Les habitants de la Rouguière posent avec des pancartes "je suis centre social".

Les habitants de la Rouguière posent avec des pancartes "je suis centre social".

Ce lundi matin, une grande banderole est dépliée devant le centre social de la Rouguière, dans le 11e arrondissement. « Le centre social en danger », peut-on lire en lettres noires sur fond rouge. Assis devant les locaux, une trentaine d’habitants à la mine inquiète écoutent le président de la structure. « Si nous vous avons réunis aujourd’hui, c’est pour vous annoncer que le centre va sûrement fermer ses portes. La caisse d’allocations familiales, qui nous permet de fonctionner grâce à des subventions, ne nous soutient plus », explique son président Paul Piccirillo aux usagers du centre. Aussitôt, des murmures où dominent étonnement et colère se font entendre. « Et alors comment on va faire ? », lance une mère de famille avant d’être rejoint par un jeune homme du quartier : « Il faut aller les voir à la CAF, leur dire que c’est pas possible ! », tente-t-il candidement. 

Les habitants écoutent le président du centre social.

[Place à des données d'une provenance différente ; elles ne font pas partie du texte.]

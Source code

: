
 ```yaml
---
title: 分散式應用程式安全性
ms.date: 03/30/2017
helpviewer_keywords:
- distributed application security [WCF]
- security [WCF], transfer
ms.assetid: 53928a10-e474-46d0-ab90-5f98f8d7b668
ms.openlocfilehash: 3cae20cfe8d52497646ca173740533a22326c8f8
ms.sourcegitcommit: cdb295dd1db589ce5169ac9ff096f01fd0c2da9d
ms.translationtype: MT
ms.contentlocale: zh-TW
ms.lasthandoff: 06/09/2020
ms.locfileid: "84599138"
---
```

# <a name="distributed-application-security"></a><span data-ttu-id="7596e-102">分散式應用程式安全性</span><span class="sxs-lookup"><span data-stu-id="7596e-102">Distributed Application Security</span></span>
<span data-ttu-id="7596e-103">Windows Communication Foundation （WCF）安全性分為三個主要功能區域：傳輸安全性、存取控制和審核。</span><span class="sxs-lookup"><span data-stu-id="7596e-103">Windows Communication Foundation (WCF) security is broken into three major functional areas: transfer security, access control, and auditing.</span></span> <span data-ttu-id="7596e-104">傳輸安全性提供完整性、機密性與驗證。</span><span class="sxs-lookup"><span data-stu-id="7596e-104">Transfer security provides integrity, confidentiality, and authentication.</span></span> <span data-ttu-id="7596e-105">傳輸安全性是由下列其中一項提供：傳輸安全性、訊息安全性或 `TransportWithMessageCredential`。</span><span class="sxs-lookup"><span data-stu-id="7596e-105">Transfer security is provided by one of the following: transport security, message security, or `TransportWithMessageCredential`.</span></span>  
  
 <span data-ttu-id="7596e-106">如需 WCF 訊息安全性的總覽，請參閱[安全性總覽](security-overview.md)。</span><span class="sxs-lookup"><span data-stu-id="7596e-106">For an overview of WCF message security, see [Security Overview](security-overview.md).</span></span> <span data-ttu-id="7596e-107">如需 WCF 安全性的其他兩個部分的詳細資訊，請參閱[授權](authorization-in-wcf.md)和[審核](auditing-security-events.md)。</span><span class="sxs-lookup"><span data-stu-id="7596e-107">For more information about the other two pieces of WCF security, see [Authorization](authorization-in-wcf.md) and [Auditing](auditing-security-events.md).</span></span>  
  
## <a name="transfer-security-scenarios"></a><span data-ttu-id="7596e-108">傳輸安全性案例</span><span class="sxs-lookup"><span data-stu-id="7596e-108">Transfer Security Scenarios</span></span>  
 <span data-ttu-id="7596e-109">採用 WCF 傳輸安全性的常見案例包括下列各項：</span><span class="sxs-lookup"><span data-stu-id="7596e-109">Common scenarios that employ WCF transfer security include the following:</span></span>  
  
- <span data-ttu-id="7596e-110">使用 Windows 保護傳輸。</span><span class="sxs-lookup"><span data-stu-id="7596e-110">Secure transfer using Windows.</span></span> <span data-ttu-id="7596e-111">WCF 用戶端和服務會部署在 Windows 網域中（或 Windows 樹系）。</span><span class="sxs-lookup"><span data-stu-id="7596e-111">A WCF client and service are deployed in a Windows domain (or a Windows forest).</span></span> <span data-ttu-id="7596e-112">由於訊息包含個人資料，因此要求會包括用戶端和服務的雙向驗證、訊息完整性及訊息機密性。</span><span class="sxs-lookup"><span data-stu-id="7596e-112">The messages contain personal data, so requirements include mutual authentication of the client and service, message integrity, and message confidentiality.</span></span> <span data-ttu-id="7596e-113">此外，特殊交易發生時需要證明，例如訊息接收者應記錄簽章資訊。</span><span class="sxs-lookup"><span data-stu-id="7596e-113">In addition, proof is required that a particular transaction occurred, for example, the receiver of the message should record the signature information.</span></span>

Des courriers ont bien été adressés à la CAF par les administrateurs du centre social de la Rouguière-Libérateur-Comtes, de son nom complet, pour demander des explications. Mais aucune réponse claire n’a été apportée à ce jour. « Normalement l’agrément est renouvelé périodiquement. Dans notre cas, il courrait jusqu’au 30 juin dernier, date à laquelle la CAF aurait dû nous dire soit on continue, soit on arrête. Mais depuis cette date, rien ! La CAF a pris la décision de ne pas prendre de décision! », raconte David Diancourt, le directeur du centre. En l’absence d’agrément, les subventions s’arrêtent.

Démissions en bloc

Officiellement, l’association qui gère le centre social, mais aussi la crèche voisine qui accueille 32 enfants, n’a donc été informée ni de la suite des événements, ni du motif de l’abandon de ce soutien. Depuis quatre mois maintenant, c’est l’incompréhension. Dans un courrier datant du 6 septembre et adressé au président de l’association, le directeur général de la CAF mentionne pourtant : « Votre dossier sera présenté à notre administrateur provisoire en octobre 2017. Vous serez bien entendu informés des décisions prises. » Depuis, plus rien. Ce mardi, la CAF des Bouches-du-Rhône a confirmé à Marsactu ne pas renouveler l’agrément du centre social, ce qui implique une perte du subvention à hauteur de 125 000 euros. « Le centre social La Rouguière propose peu d’actions et n’a pas identifié les besoins des usagers. […] Une situation problématique [qui dure] depuis des années », précise-t-on par voie de communiqué indiquant également que « la crèche et le centre de loisirs hébergés ne sont pas concernés ». L’adjointe aux centres sociaux Sylvie Carrega étant empêchée, la Ville de Marseille ne s’exprime pas officiellement sur le sujet. Mais dans les couloirs de la mairie, on prépare déjà le terrain pour une fermeture. « Il faut arrêter de croire que c’est forcément la faute des services publics. Il y a aussi des problèmes de dysfonctionnement au sein de cette association », y indique-t-on.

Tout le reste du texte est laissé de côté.